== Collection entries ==
::::::::

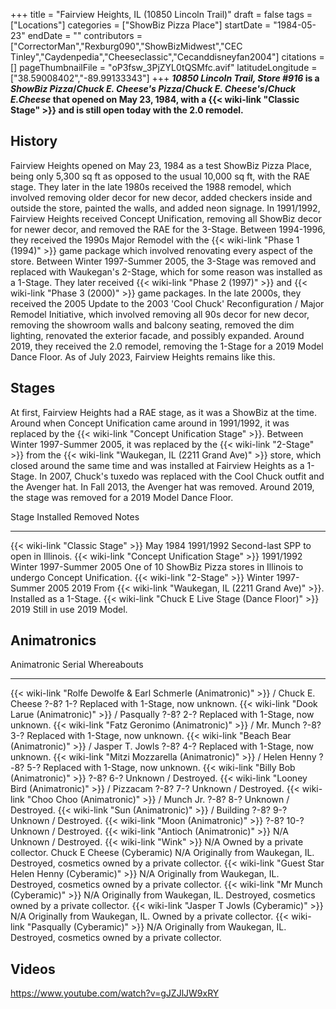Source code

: +++
title = "Fairview Heights, IL (10850 Lincoln Trail)"
draft = false
tags = ["Locations"]
categories = ["ShowBiz Pizza Place"]
startDate = "1984-05-23"
endDate = ""
contributors = ["CorrectorMan","Rexburg090","ShowBizMidwest","CEC Tinley","Caydenpedia","Cheeseclassic","Cecanddisneyfan2004"]
citations = []
pageThumbnailFile = "oP3fsw_3PjZYL0tQSMfc.avif"
latitudeLongitude = ["38.59008402","-89.99133343"]
+++
***10850 Lincoln Trail, Store #916* is a *ShowBiz Pizza*/*Chuck E. Cheese's Pizza*/*Chuck E. Cheese's*/*Chuck E.Cheese* that opened on May 23, 1984, with a {{< wiki-link "Classic Stage" >}} and is still open today with the 2.0 remodel.**

## History

Fairview Heights opened on May 23, 1984 as a test ShowBiz Pizza Place, being only 5,300 sq ft as opposed to the usual 10,000 sq ft, with the RAE stage. They later in the late 1980s received the 1988 remodel, which involved removing older decor for new decor, added checkers inside and outside the store, painted the walls, and added neon signage. In 1991/1992, Fairview Heights received Concept Unification, removing all ShowBiz decor for newer decor, and removed the RAE for the 3-Stage. Between 1994-1996, they received the 1990s Major Remodel with the {{< wiki-link "Phase 1 (1994)" >}} game package which involved renovating every aspect of the store. Between Winter 1997-Summer 2005, the 3-Stage was removed and replaced with Waukegan's 2-Stage, which for some reason was installed as a 1-Stage. They later received {{< wiki-link "Phase 2 (1997)" >}} and {{< wiki-link "Phase 3 (2000)" >}} game packages. In the late 2000s, they received the 2005 Update to the 2003 'Cool Chuck' Reconfiguration / Major Remodel Initiative, which involved removing all 90s decor for new decor, removing the showroom walls and balcony seating, removed the dim lighting, renovated the exterior facade, and possibly expanded. Around 2019, they received the 2.0 remodel, removing the 1-Stage for a 2019 Model Dance Floor. As of July 2023, Fairview Heights remains like this.

## Stages

At first, Fairview Heights had a RAE stage, as it was a ShowBiz at the time. Around when Concept Unification came around in 1991/1992, it was replaced by the {{< wiki-link "Concept Unification Stage" >}}. Between Winter 1997-Summer 2005, it was replaced by the {{< wiki-link "2-Stage" >}} from the {{< wiki-link "Waukegan, IL (2211 Grand Ave)" >}} store, which closed around the same time and was installed at Fairview Heights as a 1-Stage. In 2007, Chuck's tuxedo was replaced with the Cool Chuck outfit and the Avenger hat. In Fall 2013, the Avenger hat was removed. Around 2019, the stage was removed for a 2019 Model Dance Floor.

  Stage                                                      Installed                 Removed                   Notes
  ---------------------------------------------------------- ------------------------- ------------------------- -------------------------------------------------------------------------------------
  {{< wiki-link "Classic Stage" >}}                      May 1984                  1991/1992                 Second-last SPP to open in Illinois.
  {{< wiki-link "Concept Unification Stage" >}}          1991/1992                 Winter 1997-Summer 2005   One of 10 ShowBiz Pizza stores in Illinois to undergo Concept Unification.
  {{< wiki-link "2-Stage" >}}                            Winter 1997-Summer 2005   2019                      From {{< wiki-link "Waukegan, IL (2211 Grand Ave)" >}}. Installed as a 1-Stage.
  {{< wiki-link "Chuck E Live Stage (Dance Floor)" >}}   2019                      Still in use              2019 Model.

## Animatronics

  Animatronic                                                                             Serial      Whereabouts
  --------------------------------------------------------------------------------------- ----------- ----------------------------------------------------------------------------------
  {{< wiki-link "Rolfe Dewolfe & Earl Schmerle (Animatronic)" >}} / Chuck E. Cheese   ?-8? 1-?    Replaced with 1-Stage, now unknown.
  {{< wiki-link "Dook Larue (Animatronic)" >}} / Pasqually                            ?-8? 2-?    Replaced with 1-Stage, now unknown.
  {{< wiki-link "Fatz Geronimo (Animatronic)" >}} / Mr. Munch                         ?-8? 3-?    Replaced with 1-Stage, now unknown.
  {{< wiki-link "Beach Bear (Animatronic)" >}} / Jasper T. Jowls                      ?-8? 4-?    Replaced with 1-Stage, now unknown.
  {{< wiki-link "Mitzi Mozzarella (Animatronic)" >}} / Helen Henny                    ?-8? 5-?    Replaced with 1-Stage, now unknown.
  {{< wiki-link "Billy Bob (Animatronic)" >}}                                         ?-8? 6-?    Unknown / Destroyed.
  {{< wiki-link "Looney Bird (Animatronic)" >}} / Pizzacam                            ?-8? 7-?    Unknown / Destroyed.
  {{< wiki-link "Choo Choo (Animatronic)" >}} / Munch Jr.                             ?-8? 8-?    Unknown / Destroyed.
  {{< wiki-link "Sun (Animatronic)" >}} / Building                                    ?-8? 9-?    Unknown / Destroyed.
  {{< wiki-link "Moon (Animatronic)" >}}                                              ?-8? 10-?   Unknown / Destroyed.
  {{< wiki-link "Antioch (Animatronic)" >}}                                           N/A         Unknown / Destroyed.
  {{< wiki-link "Wink" >}}                                                            N/A         Owned by a private collector.
  Chuck E Cheese (Cyberamic)                                                              N/A         Originally from Waukegan, IL. Destroyed, cosmetics owned by a private collector.
  {{< wiki-link "Guest Star Helen Henny (Cyberamic)" >}}                              N/A         Originally from Waukegan, IL. Destroyed, cosmetics owned by a private collector.
  {{< wiki-link "Mr Munch (Cyberamic)" >}}                                            N/A         Originally from Waukegan, IL. Destroyed, cosmetics owned by a private collector.
  {{< wiki-link "Jasper T Jowls (Cyberamic)" >}}                                      N/A         Originally from Waukegan, IL. Owned by a private collector.
  {{< wiki-link "Pasqually (Cyberamic)" >}}                                           N/A         Originally from Waukegan, IL. Destroyed, cosmetics owned by a private collector.
                                                                                                      

## Videos

https://www.youtube.com/watch?v=gJZJlJW9xRY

::::::::

== Problem to solve ==
With the images omitted, output all entries exactly as given.

== Solved problem ==
Source code

: +++
title = "Fairview Heights, IL (10850 Lincoln Trail)"
draft = false
tags = ["Locations"]
categories = ["ShowBiz Pizza Place"]
startDate = "1984-05-23"
endDate = ""
contributors = ["CorrectorMan","Rexburg090","ShowBizMidwest","CEC Tinley","Caydenpedia","Cheeseclassic","Cecanddisneyfan2004"]
citations = []
pageThumbnailFile = "oP3fsw_3PjZYL0tQSMfc.avif"
latitudeLongitude = ["38.59008402","-89.99133343"]
+++
***10850 Lincoln Trail, Store #916* is a *ShowBiz Pizza*/*Chuck E. Cheese's Pizza*/*Chuck E. Cheese's*/*Chuck E.Cheese* that opened on May 23, 1984, with a {{< wiki-link "Classic Stage" >}} and is still open today with the 2.0 remodel.**

## History

Fairview Heights opened on May 23, 1984 as a test ShowBiz Pizza Place, being only 5,300 sq ft as opposed to the usual 10,000 sq ft, with the RAE stage. They later in the late 1980s received the 1988 remodel, which involved removing older decor for new decor, added checkers inside and outside the store, painted the walls, and added neon signage. In 1991/1992, Fairview Heights received Concept Unification, removing all ShowBiz decor for newer decor, and removed the RAE for the 3-Stage. Between 1994-1996, they received the 1990s Major Remodel with the {{< wiki-link "Phase 1 (1994)" >}} game package which involved renovating every aspect of the store. Between Winter 1997-Summer 2005, the 3-Stage was removed and replaced with Waukegan's 2-Stage, which for some reason was installed as a 1-Stage. They later received {{< wiki-link "Phase 2 (1997)" >}} and {{< wiki-link "Phase 3 (2000)" >}} game packages. In the late 2000s, they received the 2005 Update to the 2003 'Cool Chuck' Reconfiguration / Major Remodel Initiative, which involved removing all 90s decor for new decor, removing the showroom walls and balcony seating, removed the dim lighting, renovated the exterior facade, and possibly expanded. Around 2019, they received the 2.0 remodel, removing the 1-Stage for a 2019 Model Dance Floor. As of July 2023, Fairview Heights remains like this.

## Stages

At first, Fairview Heights had a RAE stage, as it was a ShowBiz at the time. Around when Concept Unification came around in 1991/1992, it was replaced by the {{< wiki-link "Concept Unification Stage" >}}. Between Winter 1997-Summer 2005, it was replaced by the {{< wiki-link "2-Stage" >}} from the {{< wiki-link "Waukegan, IL (2211 Grand Ave)" >}} store, which closed around the same time and was installed at Fairview Heights as a 1-Stage. In 2007, Chuck's tuxedo was replaced with the Cool Chuck outfit and the Avenger hat. In Fall 2013, the Avenger hat was removed. Around 2019, the stage was removed for a 2019 Model Dance Floor.

  Stage                                                      Installed                 Removed                   Notes
  ---------------------------------------------------------- ------------------------- ------------------------- -------------------------------------------------------------------------------------
  {{< wiki-link "Classic Stage" >}}                      May 1984                  1991/1992                 Second-last SPP to open in Illinois.
  {{< wiki-link "Concept Unification Stage" >}}          1991/1992                 Winter 1997-Summer 2005   One of 10 ShowBiz Pizza stores in Illinois to undergo Concept Unification.
  {{< wiki-link "2-Stage" >}}                            Winter 1997-Summer 2005   2019                      From {{< wiki-link "Waukegan, IL (2211 Grand Ave)" >}}. Installed as a 1-Stage.
  {{< wiki-link "Chuck E Live Stage (Dance Floor)" >}}   2019                      Still in use              2019 Model.

## Animatronics

  Animatronic                                                                             Serial      Whereabouts
  --------------------------------------------------------------------------------------- ----------- ----------------------------------------------------------------------------------
  {{< wiki-link "Rolfe Dewolfe & Earl Schmerle (Animatronic)" >}} / Chuck E. Cheese   ?-8? 1-?    Replaced with 1-Stage, now unknown.
  {{< wiki-link "Dook Larue (Animatronic)" >}} / Pasqually                            ?-8? 2-?    Replaced with 1-Stage, now unknown.
  {{< wiki-link "Fatz Geronimo (Animatronic)" >}} / Mr. Munch                         ?-8? 3-?    Replaced with 1-Stage, now unknown.
  {{< wiki-link "Beach Bear (Animatronic)" >}} / Jasper T. Jowls                      ?-8? 4-?    Replaced with 1-Stage, now unknown.
  {{< wiki-link "Mitzi Mozzarella (Animatronic)" >}} / Helen Henny                    ?-8? 5-?    Replaced with 1-Stage, now unknown.
  {{< wiki-link "Billy Bob (Animatronic)" >}}                                         ?-8? 6-?    Unknown / Destroyed.
  {{< wiki-link "Looney Bird (Animatronic)" >}} / Pizzacam                            ?-8? 7-?    Unknown / Destroyed.
  {{< wiki-link "Choo Choo (Animatronic)" >}} / Munch Jr.                             ?-8? 8-?    Unknown / Destroyed.
  {{< wiki-link "Sun (Animatronic)" >}} / Building                                    ?-8? 9-?    Unknown / Destroyed.
  {{< wiki-link "Moon (Animatronic)" >}}                                              ?-8? 10-?   Unknown / Destroyed.
  {{< wiki-link "Antioch (Animatronic)" >}}                                           N/A         Unknown / Destroyed.
  {{< wiki-link "Wink" >}}                                                            N/A         Owned by a private collector.
  Chuck E Cheese (Cyberamic)                                                              N/A         Originally from Waukegan, IL. Destroyed, cosmetics owned by a private collector.
  {{< wiki-link "Guest Star Helen Henny (Cyberamic)" >}}                              N/A         Originally from Waukegan, IL. Destroyed, cosmetics owned by a private collector.
  {{< wiki-link "Mr Munch (Cyberamic)" >}}                                            N/A         Originally from Waukegan, IL. Destroyed, cosmetics owned by a private collector.
  {{< wiki-link "Jasper T Jowls (Cyberamic)" >}}                                      N/A         Originally from Waukegan, IL. Owned by a private collector.
  {{< wiki-link "Pasqually (Cyberamic)" >}}                                           N/A         Originally from Waukegan, IL. Destroyed, cosmetics owned by a private collector.
                                                                                                      

## Videos

https://www.youtube.com/watch?v=gJZJlJW9xRY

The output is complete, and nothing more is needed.